=== PROVIDED DATA ===
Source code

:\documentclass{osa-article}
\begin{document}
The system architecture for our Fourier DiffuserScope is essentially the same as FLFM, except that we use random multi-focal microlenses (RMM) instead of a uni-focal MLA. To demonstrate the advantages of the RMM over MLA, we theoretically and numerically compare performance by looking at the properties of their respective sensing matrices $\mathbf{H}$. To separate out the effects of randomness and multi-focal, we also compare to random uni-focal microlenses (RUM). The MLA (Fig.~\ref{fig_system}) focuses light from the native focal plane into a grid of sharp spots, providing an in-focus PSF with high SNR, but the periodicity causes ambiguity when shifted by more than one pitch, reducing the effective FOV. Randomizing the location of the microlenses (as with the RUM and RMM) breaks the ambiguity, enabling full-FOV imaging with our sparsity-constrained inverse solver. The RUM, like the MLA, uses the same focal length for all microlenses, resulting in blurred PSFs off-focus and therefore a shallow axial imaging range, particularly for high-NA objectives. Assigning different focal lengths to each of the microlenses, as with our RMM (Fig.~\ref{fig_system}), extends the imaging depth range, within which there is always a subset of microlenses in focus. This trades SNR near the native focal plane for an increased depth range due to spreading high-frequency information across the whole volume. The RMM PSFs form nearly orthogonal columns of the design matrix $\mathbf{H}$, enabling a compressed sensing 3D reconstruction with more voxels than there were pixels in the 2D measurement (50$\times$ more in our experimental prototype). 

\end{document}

...

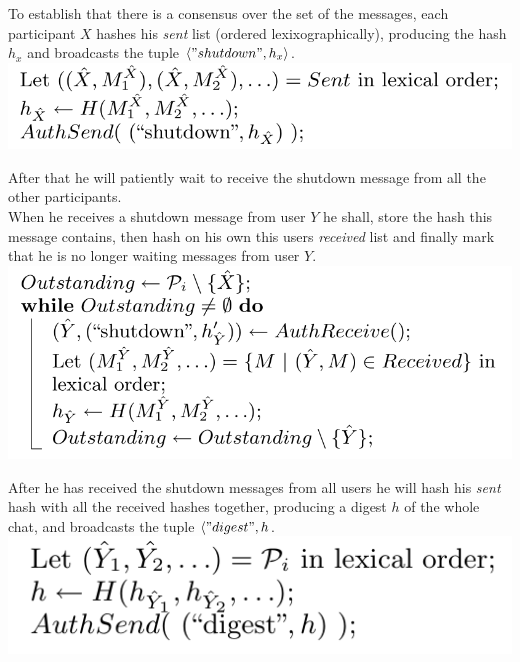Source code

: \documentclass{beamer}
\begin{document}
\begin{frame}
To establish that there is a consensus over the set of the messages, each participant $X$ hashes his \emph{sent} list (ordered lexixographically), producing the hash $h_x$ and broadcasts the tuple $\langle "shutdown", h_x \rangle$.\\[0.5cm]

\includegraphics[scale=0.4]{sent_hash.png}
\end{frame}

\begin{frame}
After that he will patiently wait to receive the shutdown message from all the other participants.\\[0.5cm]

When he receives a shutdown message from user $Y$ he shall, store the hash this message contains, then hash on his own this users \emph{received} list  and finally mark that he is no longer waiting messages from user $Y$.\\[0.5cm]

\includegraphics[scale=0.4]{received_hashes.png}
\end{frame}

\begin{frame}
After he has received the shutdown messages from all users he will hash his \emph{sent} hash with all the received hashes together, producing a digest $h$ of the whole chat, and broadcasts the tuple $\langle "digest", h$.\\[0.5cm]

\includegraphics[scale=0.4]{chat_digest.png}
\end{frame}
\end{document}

---

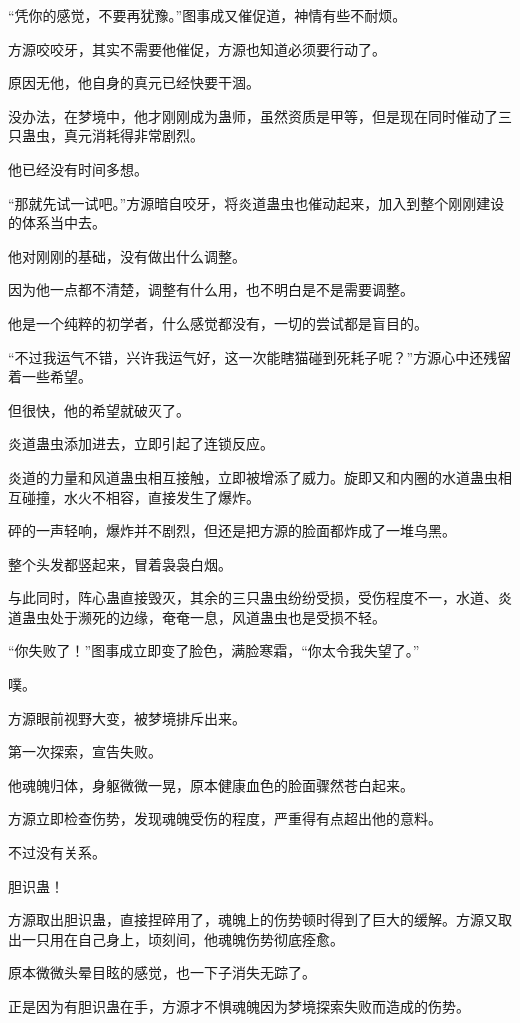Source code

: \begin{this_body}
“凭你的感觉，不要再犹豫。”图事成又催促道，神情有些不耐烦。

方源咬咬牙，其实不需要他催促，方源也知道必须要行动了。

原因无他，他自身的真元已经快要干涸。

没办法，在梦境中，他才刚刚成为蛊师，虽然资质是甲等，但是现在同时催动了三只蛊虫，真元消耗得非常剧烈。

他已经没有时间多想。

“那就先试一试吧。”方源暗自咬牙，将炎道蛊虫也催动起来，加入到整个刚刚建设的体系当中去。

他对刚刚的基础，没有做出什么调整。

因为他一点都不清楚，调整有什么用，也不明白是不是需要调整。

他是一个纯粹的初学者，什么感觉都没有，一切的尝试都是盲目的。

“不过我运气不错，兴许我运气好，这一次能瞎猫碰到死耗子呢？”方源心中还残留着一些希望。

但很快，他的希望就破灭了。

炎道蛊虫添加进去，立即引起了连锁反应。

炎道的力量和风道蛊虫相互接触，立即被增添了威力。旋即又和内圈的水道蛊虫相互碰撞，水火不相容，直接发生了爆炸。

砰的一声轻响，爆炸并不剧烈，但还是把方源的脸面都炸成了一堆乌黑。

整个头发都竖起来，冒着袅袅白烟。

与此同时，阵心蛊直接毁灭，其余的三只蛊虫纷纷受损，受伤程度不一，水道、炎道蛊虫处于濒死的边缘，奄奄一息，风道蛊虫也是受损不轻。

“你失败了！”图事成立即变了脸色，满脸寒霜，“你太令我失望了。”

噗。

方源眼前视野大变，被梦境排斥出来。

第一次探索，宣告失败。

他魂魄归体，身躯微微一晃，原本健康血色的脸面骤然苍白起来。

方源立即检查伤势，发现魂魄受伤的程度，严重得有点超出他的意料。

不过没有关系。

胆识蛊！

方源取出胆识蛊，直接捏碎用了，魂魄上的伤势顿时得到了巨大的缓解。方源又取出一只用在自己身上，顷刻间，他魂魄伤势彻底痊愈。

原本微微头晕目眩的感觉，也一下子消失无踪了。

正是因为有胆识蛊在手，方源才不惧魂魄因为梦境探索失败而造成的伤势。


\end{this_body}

=== ABOUT THIS TASK ===
List all lines in the material containing the string "producing".

=== OUTPUT FOR THIS EXERCISE ===
To establish that there is a consensus over the set of the messages, each participant $X$ hashes his \emph{sent} list (ordered lexixographically), producing the hash $h_x$ and broadcasts the tuple $\langle "shutdown", h_x \rangle$.\\[0.5cm]
After he has received the shutdown messages from all users he will hash his \emph{sent} hash with all the received hashes together, producing a digest $h$ of the whole chat, and broadcasts the tuple $\langle "digest", h$.\\[0.5cm]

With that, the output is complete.